Conversation Modeling to Predict Derailment
This work addresses the need for real-time prediction of conversation derailment to aid moderators and users in maintaining healthy online communities, representing an incremental advance over prior methods.
The paper tackles the problem of predicting when online conversations will derail into personal attacks by proposing a hierarchical transformer framework that integrates utterance-level and conversation-level information, resulting in improved F1 scores on two datasets.
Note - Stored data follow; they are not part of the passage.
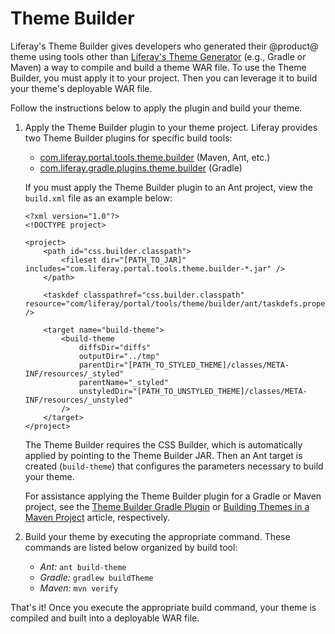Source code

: # Theme Builder

Liferay's Theme Builder gives developers who generated their @product@ theme
using tools other than
[Liferay's Theme Generator](/develop/tutorials/-/knowledge_base/7-0/themes-generator)
(e.g., Gradle or Maven) a way to compile and build a theme WAR file. To use the
Theme Builder, you must apply it to your project. Then you can leverage it
to build your theme's deployable WAR file.

Follow the instructions below to apply the plugin and build your theme.

1.  Apply the Theme Builder plugin to your theme project. Liferay provides two
    Theme Builder plugins for specific build tools:

    - [com.liferay.portal.tools.theme.builder](https://repository.liferay.com/nexus/content/repositories/liferay-public-releases/com/liferay/com.liferay.portal.tools.theme.builder/)
      (Maven, Ant, etc.)
    - [com.liferay.gradle.plugins.theme.builder](https://repository.liferay.com/nexus/content/repositories/liferay-public-releases/com/liferay/com.liferay.gradle.plugins.theme.builder/)
      (Gradle)

    If you must apply the Theme Builder plugin to an Ant project, view the
    `build.xml` file as an example below:

        <?xml version="1.0"?>
        <!DOCTYPE project>

        <project>
            <path id="css.builder.classpath">
                <fileset dir="[PATH_TO_JAR]" includes="com.liferay.portal.tools.theme.builder-*.jar" />
            </path>

            <taskdef classpathref="css.builder.classpath" resource="com/liferay/portal/tools/theme/builder/ant/taskdefs.properties" />

            <target name="build-theme">
                <build-theme
                    diffsDir="diffs"
                    outputDir="../tmp"
                    parentDir="[PATH_TO_STYLED_THEME]/classes/META-INF/resources/_styled"
                    parentName="_styled"
                    unstyledDir="[PATH_TO_UNSTYLED_THEME]/classes/META-INF/resources/_unstyled"
                />
            </target>
        </project>

    The Theme Builder requires the CSS Builder, which is automatically applied
    by pointing to the Theme Builder JAR. Then an Ant target is created
    (`build-theme`) that configures the parameters necessary to build your
    theme.

    For assistance applying the Theme Builder plugin for a Gradle or Maven
    project, see the
    [Theme Builder Gradle Plugin](/develop/reference/-/knowledge_base/7-0/theme-builder-gradle-plugin)
    or
    [Building Themes in a Maven Project](/develop/tutorials/-/knowledge_base/7-0/building-themes-in-a-maven-project)
    article, respectively.

2.  Build your theme by executing the appropriate command. These commands are
    listed below organized by build tool:

    - *Ant:* `ant build-theme`
    - *Gradle:* `gradlew buildTheme`
    - *Maven:* `mvn verify`

That's it! Once you execute the appropriate build command, your theme is
compiled and built into a deployable WAR file.
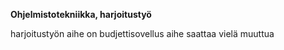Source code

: **Ohjelmistotekniikka, harjoitustyö**

harjoitustyön aihe on budjettisovellus
aihe saattaa vielä muuttua
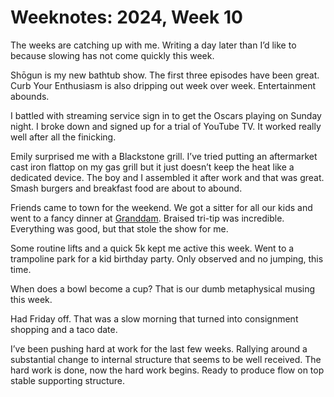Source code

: <template data-parse>2024-03-12 #weeknotes</template>

# Weeknotes: 2024, Week 10

The weeks are catching up with me. Writing a day later than I’d like to because slowing has not come quickly this week. 

Shōgun is my new bathtub show. The first three episodes have been great. Curb Your Enthusiasm is also dripping out week over week. Entertainment abounds. 

I battled with streaming service sign in to get the Oscars playing on Sunday night. I broke down and signed up for a trial of YouTube TV. It worked really well after all the finicking. 

Emily surprised me with a Blackstone grill. I’ve tried putting an aftermarket cast iron flattop on my gas grill but it just doesn’t keep the heat like a dedicated device. The boy and I assembled it after work and that was great. Smash burgers and breakfast food are about to abound. 

Friends came to town for the weekend. We got a sitter for all our kids and went to a fancy dinner at [Granddam](https://granddamky.com/). Braised tri-tip was incredible. Everything was good, but that stole the show for me. 

Some routine lifts and a quick 5k kept me active this week. Went to a trampoline park for a kid birthday party. Only observed and no jumping, this time. 

When does a bowl become a cup? That is our dumb metaphysical musing this week. 

Had Friday off. That was a slow morning that turned into consignment shopping and a taco date. 

I’ve been pushing hard at work for the last few weeks. Rallying around a substantial change to internal structure that seems to be well received. The hard work is done, now the hard work begins. Ready to produce flow on top stable supporting structure. 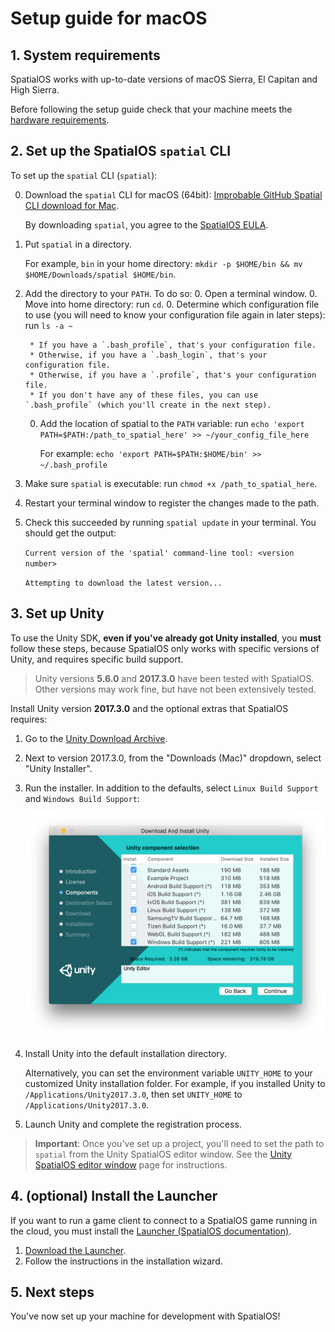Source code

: # Setup guide for macOS

## 1. System requirements

SpatialOS works with up-to-date versions of macOS Sierra, El Capitan and High Sierra.

Before following the setup guide check that your machine meets the
[hardware requirements](../../get-started/requirements.md#hardware).

## 2. Set up the SpatialOS `spatial` CLI

To set up the `spatial` CLI (`spatial`):

0. Download the `spatial` CLI  for macOS (64bit): [Improbable GitHub Spatial CLI download for Mac](https://console.improbable.io/toolbelt/download/latest/mac).

    By downloading `spatial`, you agree to the [SpatialOS EULA](https://auth.improbable.io/auth/v1/eula).
0. Put `spatial` in a directory.

    For example, `bin` in your home directory: `mkdir -p $HOME/bin && mv $HOME/Downloads/spatial $HOME/bin`.
0. Add the directory to your `PATH`. To do so:
    0. Open a terminal window.
    0. Move into home directory: run `cd`.
    0. Determine which configuration file to use (you will need to know your configuration file again in later steps): run `ls -a ~`

        * If you have a `.bash_profile`, that's your configuration file.
        * Otherwise, if you have a `.bash_login`, that's your configuration file.
        * Otherwise, if you have a `.profile`, that's your configuration file.
        * If you don't have any of these files, you can use `.bash_profile` (which you'll create in the next step).
    0. Add the location of spatial to the `PATH` variable: run `echo 'export PATH=$PATH:/path_to_spatial_here' >> ~/your_config_file_here`

        For example: `echo 'export PATH=$PATH:$HOME/bin' >> ~/.bash_profile`
0. Make sure `spatial` is executable: run `chmod +x /path_to_spatial_here`.
0. Restart your terminal window to register the changes made to the path.
0. Check this succeeded by running `spatial update` in your terminal. You should get the output:

    `Current version of the 'spatial' command-line tool: <version number>`

    `Attempting to download the latest version...`

## 3. Set up Unity

To use the Unity SDK, **even if you've already got Unity installed**,
you **must** follow these steps, because SpatialOS only works with specific versions of Unity, and
requires specific build support.

> Unity versions **5.6.0** and **2017.3.0** have been tested with SpatialOS. Other versions may work fine, but have not been extensively tested.

Install Unity version **2017.3.0** and the optional extras that SpatialOS requires:

1. Go to the [Unity Download Archive](https://unity3d.com/get-unity/download/archive).
2. Next to version 2017.3.0, from the "Downloads (Mac)" dropdown, select "Unity Installer".
3. Run the installer. In addition to the defaults, select `Linux Build Support` and `Windows Build Support`:

    ![Unity screenshot](../../assets/setup/setup-unity-build-support-mac.png)

4. Install Unity into the default installation directory.

    Alternatively, you can set the environment variable `UNITY_HOME` to your customized Unity installation folder.
For example, if you installed Unity to `/Applications/Unity2017.3.0`,
then set `UNITY_HOME` to `/Applications/Unity2017.3.0`.

5. Launch Unity and complete the registration process.

> **Important**: Once you've set up a project, you'll need to set the path to `spatial` from the Unity SpatialOS editor window.
See the [Unity SpatialOS editor window](../../reference/spatialos-window.md#settings) page for instructions.

## 4. (optional) Install the Launcher

If you want to run a game client to connect to a SpatialOS game running in the cloud, you must install the
[Launcher (SpatialOS documentation)](https://docs.improbable.io/reference/12.2/shared/glossary#launcher).

1. <a href="https://console.improbable.io/launcher/download/stable/latest/mac" data-track-link="Launcher Download Clicked|platform=Mac" target="_blank">Download the Launcher</a>.
2. Follow the instructions in the installation wizard.

## 5. Next steps

You've now set up your machine for development with SpatialOS!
Conversations among online users sometimes derail, i.e., break down into personal attacks. Such derailment has a negative impact on the healthy growth of cyberspace communities. The ability to predict whether ongoing conversations are likely to derail could provide valuable real-time insight to interlocutors and moderators. Prior approaches predict conversation derailment retrospectively without the ability to forestall the derailment proactively. Some works attempt to make dynamic prediction as the conversation develops, but fail to incorporate multisource information, such as conversation structure and distance to derailment. We propose a hierarchical transformer-based framework that combines utterance-level and conversation-level information to capture fine-grained contextual semantics. We propose a domain-adaptive pretraining objective to integrate conversational structure information and a multitask learning scheme to leverage the distance from each utterance to derailment. An evaluation of our framework on two conversation derailment datasets yields improvement over F1 score for the prediction of derailment. These results demonstrate the effectiveness of incorporating multisource information.